Lastly, I would like to cite two challenges for evidence-based policymaking in Japan as seen from the viewpoint of practitioners, putting aside the possibility of overcoming them.
The first challenge is the continuation of policy programs. In his book, Boulevard of Broken Dreams: Why Public Efforts to Boost Entrepreneurship and Venture Capital Have Failed—and What to Do About It (Note 7), Professor Lerner points to the need to allow sufficient lead time. Indeed, it often takes several years for a policy measure to take root. In particular, in the case of policy programs designed to create an ecosystem for fostering human resource development or new industries, it may be several decades before they start delivering intended results. Short-lived policy programs are problematic from the viewpoint of analysis because they disallow and fail to provide sufficient chronological analysis.
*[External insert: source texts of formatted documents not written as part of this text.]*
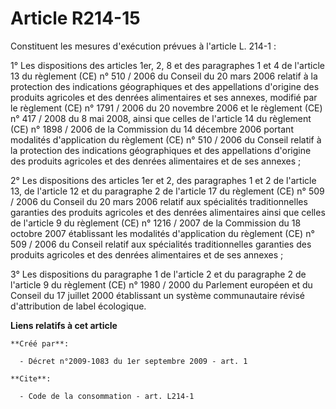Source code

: # Article R214-15

Constituent les mesures d'exécution prévues à l'article L. 214-1 : 

1° Les dispositions des articles 1er, 2, 8 et des paragraphes 1 et 4 de l'article 13 du règlement (CE) n° 510 / 2006 du
Conseil du 20 mars 2006 relatif à la protection des indications géographiques et des appellations d'origine des produits
agricoles et des denrées alimentaires et ses annexes, modifié par le règlement (CE) n° 1791 / 2006 du 20 novembre 2006 et le
règlement (CE) n° 417 / 2008 du 8 mai 2008, ainsi que celles de l'article 14 du règlement (CE) n° 1898 / 2006 de la
Commission du 14 décembre 2006 portant modalités d'application du règlement (CE) n° 510 / 2006 du Conseil relatif à la
protection des indications géographiques et des appellations d'origine des produits agricoles et des denrées alimentaires et
de ses annexes ; 

2° Les dispositions des articles 1er et 2, des paragraphes 1 et 2 de l'article 13, de l'article 12 et du paragraphe 2 de
l'article 17 du règlement (CE) n° 509 / 2006 du Conseil du 20 mars 2006 relatif aux spécialités traditionnelles garanties des
produits agricoles et des denrées alimentaires ainsi que celles de l'article 9 du règlement (CE) n° 1216 / 2007 de la
Commission du 18 octobre 2007 établissant les modalités d'application du règlement (CE) n° 509 / 2006 du Conseil relatif aux
spécialités traditionnelles garanties des produits agricoles et des denrées alimentaires et de ses annexes ; 

3° Les dispositions du paragraphe 1 de l'article 2 et du paragraphe 2 de l'article 9 du règlement (CE) n° 1980 / 2000 du
Parlement européen et du Conseil du 17 juillet 2000 établissant un système communautaire révisé d'attribution de label
écologique.

**Liens relatifs à cet article**

	**Créé par**:

	  - Décret n°2009-1083 du 1er septembre 2009 - art. 1

	**Cite**:

	  - Code de la consommation - art. L214-1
However, the reality in Japan is that policy programs are rather short-lived, typically, replaced by other programs in three to five years. Some of those financed by supplementary budgets last for only one year. Continuing policy programs for the sake of enabling their evaluation is like putting the cart before the horse. Still, I believe that we should take this opportunity to correct the excessive short-termism in government policies observed in recent years, as evidence-based policymaking gathers momentum and the relationships between the continuation of policy programs and their effects become evident.
The second challenge is the reflection of policy evaluation results. Under the current system, which calls for screening budget proposals and reviewing public projects, we tend to fail to utilize policy evaluation results fully. Although public projects and policy programs are subject to yearly review, it seems as if cutting and/or eliminating budget allocations were the sole purpose of such review. I have never heard an episode of any project highly evaluated and thus awarded a significant increase in budget. It is important to eliminate wasteful spending. However, it is also necessary to expand and/or maintain over a long time those policy measures proven effective. Shifting from the demerit system to the merit system to provide an incentive by properly rewarding good policies would prompt practitioners to engage in policy evaluation proactively.
As discussion on evidence-based policymaking deepens, I expect to see the full implementation of policy evaluation utilizing new analytical techniques. When that happens, new policy programs will be formulated based on the evaluation of past ones, enabling the government to deliver greater effects of its initiatives. As a policy program practitioner, I would like to engage in proper evaluation of programs in which I was involved.